> Your goal:
In the records that follow, the lines from the one containing "Some more context" to the one containing "- [Denver's Streetcar", inclusive, are to be given again exactly.

> Data supplied:

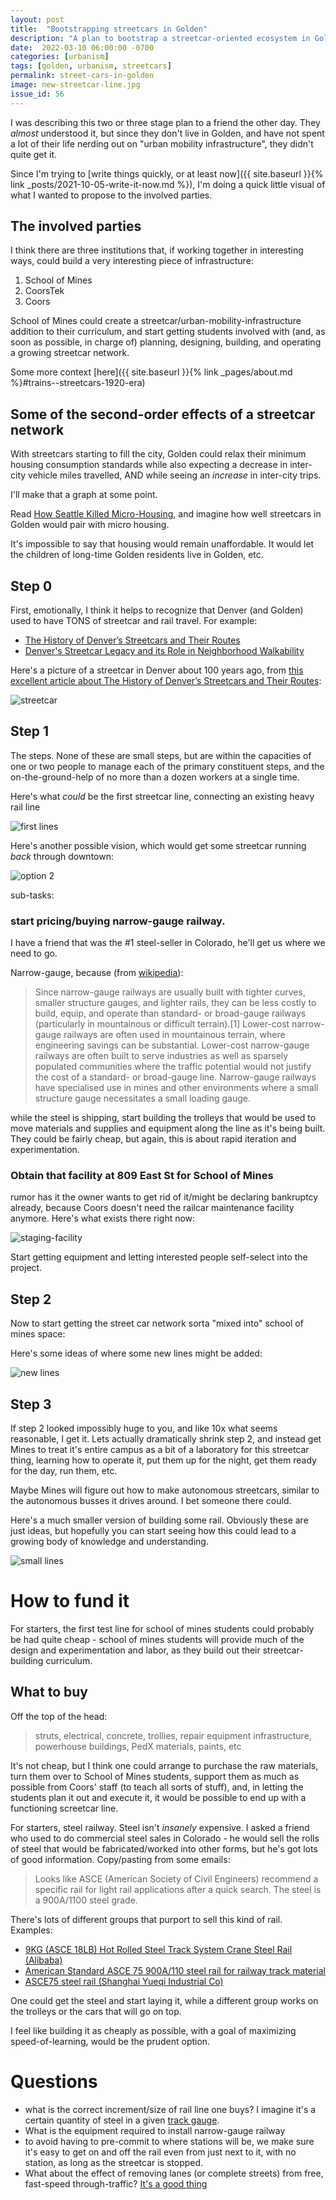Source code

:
```yaml
---
layout: post
title:  "Bootstrapping streetcars in Golden"
description: "A plan to bootstrap a streetcar-oriented ecosystem in Golden"
date:  2022-03-10 06:00:00 -0700
categories: [urbanism]
tags: [golden, urbanism, streetcars]
permalink: street-cars-in-golden
image: new-streetcar-line.jpg
issue_id: 56
---
```


I was describing this two or three stage plan to a friend the other day. They _almost_ understood it, but since they don't live in Golden, and have not spent a lot of their life nerding out on "urban mobility infrastructure", they didn't quite get it.

Since I'm trying to [write things quickly, or at least now]({{ site.baseurl }}{% link _posts/2021-10-05-write-it-now.md %}), I'm doing a quick little visual of what I wanted to propose to the involved parties.

## The involved parties

I think there are three institutions that, if working together in interesting ways, could build a very interesting piece of infrastructure:

1. School of Mines
2. CoorsTek
3. Coors

School of Mines could create a streetcar/urban-mobility-infrastructure addition to their curriculum, and start getting students involved with (and, as soon as possible, in charge of) planning, designing, building, and operating a growing streetcar network. 

Some more context [here]({{ site.baseurl }}{% link _pages/about.md %}#trains--streetcars-1920-era)

## Some of the second-order effects of a streetcar network

With streetcars starting to fill the city, Golden could relax their minimum housing consumption standards while also expecting a decrease in inter-city vehicle miles travelled, AND while seeing an _increase_ in inter-city trips. 

I'll make that a graph at some point.

Read [How Seattle Killed Micro-Housing](https://www.sightline.org/2016/09/06/how-seattle-killed-micro-housing/), and imagine how well streetcars in Golden would pair with micro housing. 

It's impossible to say that housing would remain unaffordable. It would let the children of long-time Golden residents live in Golden, etc.



## Step 0

First, emotionally, I think it helps to recognize that Denver (and Golden) used to have TONS of streetcar and rail travel. For example: 

- [The History of Denver’s Streetcars and Their Routes](https://denverurbanism.com/2017/08/the-history-of-denvers-streetcars-and-their-routes.html)
- [Denver's Streetcar Legacy and its Role in Neighborhood Walkability](https://dugis.maps.arcgis.com/apps/MapSeries/index.html?appid=00a2d498a2ac4c58ad140ac306110213)

Here's a picture of a streetcar in Denver about 100 years ago, from [this excellent article about The History of Denver’s Streetcars and Their Routes](https://denverurbanism.com/2017/08/the-history-of-denvers-streetcars-and-their-routes.html):

![streetcar](denver-streetcar.jpg)


## Step 1

The steps. None of these are small steps, but are within the capacities of one or two people to manage each of the primary constituent steps, and the on-the-ground-help of no more than a dozen workers at a single time.

Here's what _could_ be the first streetcar line, connecting an existing heavy rail line

![first lines](new-streetcar-line.jpg)

Here's another possible vision, which would get some streetcar running _back_ through downtown:

![option 2](another-idea.jpg)

sub-tasks:

### start pricing/buying narrow-gauge railway.

I have a friend that was the \#1 steel-seller in Colorado, he'll get us where we need to go.

Narrow-gauge, because (from [wikipedia](https://en.wikipedia.org/wiki/Narrow-gauge_railway)):

> Since narrow-gauge railways are usually built with tighter curves, smaller structure gauges, and lighter rails, they can be less costly to build, equip, and operate than standard- or broad-gauge railways (particularly in mountainous or difficult terrain).[1] Lower-cost narrow-gauge railways are often used in mountainous terrain, where engineering savings can be substantial. Lower-cost narrow-gauge railways are often built to serve industries as well as sparsely populated communities where the traffic potential would not justify the cost of a standard- or broad-gauge line. Narrow-gauge railways have specialised use in mines and other environments where a small structure gauge necessitates a small loading gauge. 

while the steel is shipping, start building the trolleys that would be used to move materials and supplies and equipment along the line as it's being built. They could be fairly cheap, but again, this is about rapid iteration and experimentation.

### Obtain that facility at 809 East St for School of Mines

rumor has it the owner wants to get rid of it/might be declaring bankruptcy already, because Coors doesn't need the railcar maintenance facility anymore. Here's what exists there right now:

![staging-facility](staging-facility.jpg)

Start getting equipment and letting interested people self-select into the project. 


## Step 2

Now to start getting the street car network sorta "mixed into" school of mines space:

Here's some ideas of where some new lines might be added:

![new lines](possible-new-lines.jpg)

## Step 3

If step 2 looked impossibly huge to you, and like 10x what seems reasonable, I get it. Lets actually dramatically shrink step 2, and instead get Mines to treat it's entire campus as a bit of a laboratory for this streetcar thing, learning how to operate it, put them up for the night, get them ready for the day, run them, etc.

Maybe Mines will figure out how to make autonomous streetcars, similar to the autonomous busses it drives around. I bet someone there could.

Here's a much smaller version of building some rail. Obviously these are just ideas, but hopefully you can start seeing how this could lead to a growing body of knowledge and understanding.

![small lines](step-3.jpg)

# How to fund it

For starters, the first test line for school of mines students could probably be had quite cheap - school of mines students will provide much of the design and experimentation and labor, as they build out their streetcar-building curriculum. 

## What to buy

Off the top of the head:

> struts, electrical, concrete, trollies, repair equipment infrastructure, powerhouse buildings, PedX materials, paints, etc

It's not cheap, but I think one could arrange to purchase the raw materials, turn them over to School of Mines students, support them as much as possible from Coors' staff (to teach all sorts of stuff), and, in letting the students plan it out and execute it, it would be possible to end up with a functioning screetcar line. 
  

For starters, steel railway. Steel isn't _insanely_ expensive. I asked a friend who used to do commercial steel sales in Colorado - he would sell the rolls of steel that would be fabricated/worked into other forms, but he's got lots of good information. Copy/pasting from some emails:

> Looks like ASCE (American Society of Civil Engineers) recommend a specific rail for light rail applications after a quick search. The steel is a 900A/1100 steel grade.  

There's lots of different groups that purport to sell this kind of rail. Examples:

- [9KG (ASCE 18LB) Hot Rolled Steel Track System Crane Steel Rail (Alibaba)](https://www.alibaba.com/product-detail/Steel-Rail-Sae1045-Rail-Manufacturers-9KG_1600292274827.html?spm=a2700.7724857.normal_offer.d_image.4ae93eccfq9JeC&s=p)
- [American Standard ASCE 75 900A/110 steel rail for railway track material](https://imristeel.com/product/american-standard-asce-75-900a-110-steel-rail-for-railway-track-material)
- [ASCE75 steel rail (Shanghai Yueqi Industrial Co)](http://www.railwayrail.com/products/asce75-steel-rail/)

One could get the steel and start laying it, while a different group works on the trolleys or the cars that will go on top. 

I feel like building it as cheaply as possible, with a goal of maximizing speed-of-learning, would be the prudent option.




# Questions

- what is the correct increment/size of rail line one buys? I imagine it's a certain quantity of steel in a given [track gauge](https://en.wikipedia.org/wiki/Narrow-gauge_railway).
- What is the equipment required to install narrow-gauge railway
- to avoid having to pre-commit to where stations will be, we make sure it's easy to get on and off the rail even from just next to it, with no station, as long as the streetcar is stopped.
- What about the effect of removing lanes (or complete streets) from free, fast-speed through-traffic? [It's a good thing](https://www.instagram.com/p/Ca21ejRu8XR/?utm_source=ig_web_copy_link)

> Response area:
Some more context [here]({{ site.baseurl }}{% link _pages/about.md %}#trains--streetcars-1920-era)

## Some of the second-order effects of a streetcar network

With streetcars starting to fill the city, Golden could relax their minimum housing consumption standards while also expecting a decrease in inter-city vehicle miles travelled, AND while seeing an _increase_ in inter-city trips. 

I'll make that a graph at some point.

Read [How Seattle Killed Micro-Housing](https://www.sightline.org/2016/09/06/how-seattle-killed-micro-housing/), and imagine how well streetcars in Golden would pair with micro housing. 

It's impossible to say that housing would remain unaffordable. It would let the children of long-time Golden residents live in Golden, etc.



## Step 0

First, emotionally, I think it helps to recognize that Denver (and Golden) used to have TONS of streetcar and rail travel. For example: 

- [The History of Denver’s Streetcars and Their Routes](https://denverurbanism.com/2017/08/the-history-of-denvers-streetcars-and-their-routes.html)
- [Denver's Streetcar Legacy and its Role in Neighborhood Walkability](https://dugis.maps.arcgis.com/apps/MapSeries/index.html?appid=00a2d498a2ac4c58ad140ac306110213)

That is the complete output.